介護保険料を10年間にわたり過少徴収 システム誤入力で対象者を誤認(2月19日)
2026.2.19 Thu
伊万里市は19日、生活保護を受給していない市民1人を、誤って受給者としてシステムに登録し、10年間にわたって介護保険料を少なく徴収していたと発表しました。

伊万里市によりますと、2015年度に生活保護の資格情報をシステムへ入力する際、受給者ではない市民1人を誤って受給者として登録したということです。

介護保険料は所得などに応じて13の段階に分かれており、対象者は約1万7,500人にのぼります。

人数が多いため、市は毎年夏に各段階から20人ほどを抽出して確認を行っていましたが、今回の対象者はこれまでに抽出されたことがなく、誤りの発覚が遅れたということです。

今回のケースでは、本来は所得に応じた「第5段階」の保険料を徴収すべきところ、誤入力により、最も低額な生活保護受給者向けの「第1段階」として処理されていました。
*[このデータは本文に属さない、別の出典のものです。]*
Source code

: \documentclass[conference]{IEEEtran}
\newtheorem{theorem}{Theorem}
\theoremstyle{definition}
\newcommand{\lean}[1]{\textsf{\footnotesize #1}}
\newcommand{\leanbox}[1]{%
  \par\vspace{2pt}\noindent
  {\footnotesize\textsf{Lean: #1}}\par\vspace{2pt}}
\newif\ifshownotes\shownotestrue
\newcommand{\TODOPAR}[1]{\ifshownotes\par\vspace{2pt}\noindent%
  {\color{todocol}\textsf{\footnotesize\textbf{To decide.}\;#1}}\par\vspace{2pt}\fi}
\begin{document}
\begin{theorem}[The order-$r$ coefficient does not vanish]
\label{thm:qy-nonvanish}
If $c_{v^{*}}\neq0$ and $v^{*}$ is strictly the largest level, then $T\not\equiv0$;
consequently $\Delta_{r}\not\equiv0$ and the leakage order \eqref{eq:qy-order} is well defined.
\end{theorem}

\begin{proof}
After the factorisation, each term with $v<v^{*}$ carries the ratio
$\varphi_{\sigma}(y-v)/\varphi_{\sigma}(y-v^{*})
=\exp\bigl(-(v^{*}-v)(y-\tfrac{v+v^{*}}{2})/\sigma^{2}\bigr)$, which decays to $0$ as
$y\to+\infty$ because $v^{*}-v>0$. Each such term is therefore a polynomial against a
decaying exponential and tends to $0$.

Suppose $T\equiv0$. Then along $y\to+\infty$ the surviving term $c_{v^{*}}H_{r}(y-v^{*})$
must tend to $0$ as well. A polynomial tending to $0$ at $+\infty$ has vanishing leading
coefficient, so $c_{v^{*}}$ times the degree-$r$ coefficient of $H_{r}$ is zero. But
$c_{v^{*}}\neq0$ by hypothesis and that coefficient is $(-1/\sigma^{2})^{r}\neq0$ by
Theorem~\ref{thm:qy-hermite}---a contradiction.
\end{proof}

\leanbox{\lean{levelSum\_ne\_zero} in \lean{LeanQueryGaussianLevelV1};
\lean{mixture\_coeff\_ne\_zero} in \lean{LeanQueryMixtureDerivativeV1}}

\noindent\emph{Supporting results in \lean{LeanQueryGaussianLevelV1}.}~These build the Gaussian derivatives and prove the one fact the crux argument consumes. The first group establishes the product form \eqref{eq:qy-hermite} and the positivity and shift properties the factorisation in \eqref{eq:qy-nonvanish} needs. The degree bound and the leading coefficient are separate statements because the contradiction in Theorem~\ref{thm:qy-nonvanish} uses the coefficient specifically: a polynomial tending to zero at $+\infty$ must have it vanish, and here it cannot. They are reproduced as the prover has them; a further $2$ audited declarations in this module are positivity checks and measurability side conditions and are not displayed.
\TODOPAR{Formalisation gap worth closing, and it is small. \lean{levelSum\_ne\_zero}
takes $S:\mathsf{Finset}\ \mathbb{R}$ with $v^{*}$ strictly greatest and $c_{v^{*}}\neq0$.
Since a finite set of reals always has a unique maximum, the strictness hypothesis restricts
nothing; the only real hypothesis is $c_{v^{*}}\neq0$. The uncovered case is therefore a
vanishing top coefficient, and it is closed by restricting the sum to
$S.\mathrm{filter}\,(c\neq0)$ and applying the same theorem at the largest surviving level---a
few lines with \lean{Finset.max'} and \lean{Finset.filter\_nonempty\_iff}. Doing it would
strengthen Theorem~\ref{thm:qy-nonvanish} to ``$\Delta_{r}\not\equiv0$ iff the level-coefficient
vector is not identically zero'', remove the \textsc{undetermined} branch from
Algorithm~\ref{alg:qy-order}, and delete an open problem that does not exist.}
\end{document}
徴収漏れとなった金額は、2015年度から2025年度までの合計で50万6,995円にのぼります。

このうち、時効が成立していない2024年度と2025年度の差額、11万664円については、対象者に説明と謝罪を行った上で、今後納付してもらうとしています。

今回のミスは、2025年度の税制改正が2026年度の保険料に与える影響を調査していた際に発覚したもので、市はこれを受けてすべての生活保護受給者のデータを確認したということです。

伊万里市では、去年11月にも高額介護サービス費の支給誤りが発覚しています。

市の担当課は、「公平公正であるべき事務で誤りがあり、どちらの事案も信頼を揺るがすミスだと重く受け止めている。気を引き締めて取り組んでいく」とコメントしています。

市は再発防止策として、入力時のダブルチェックの徹底に加え、生活保護のデータと介護保険システムを定期的に照合するとしています。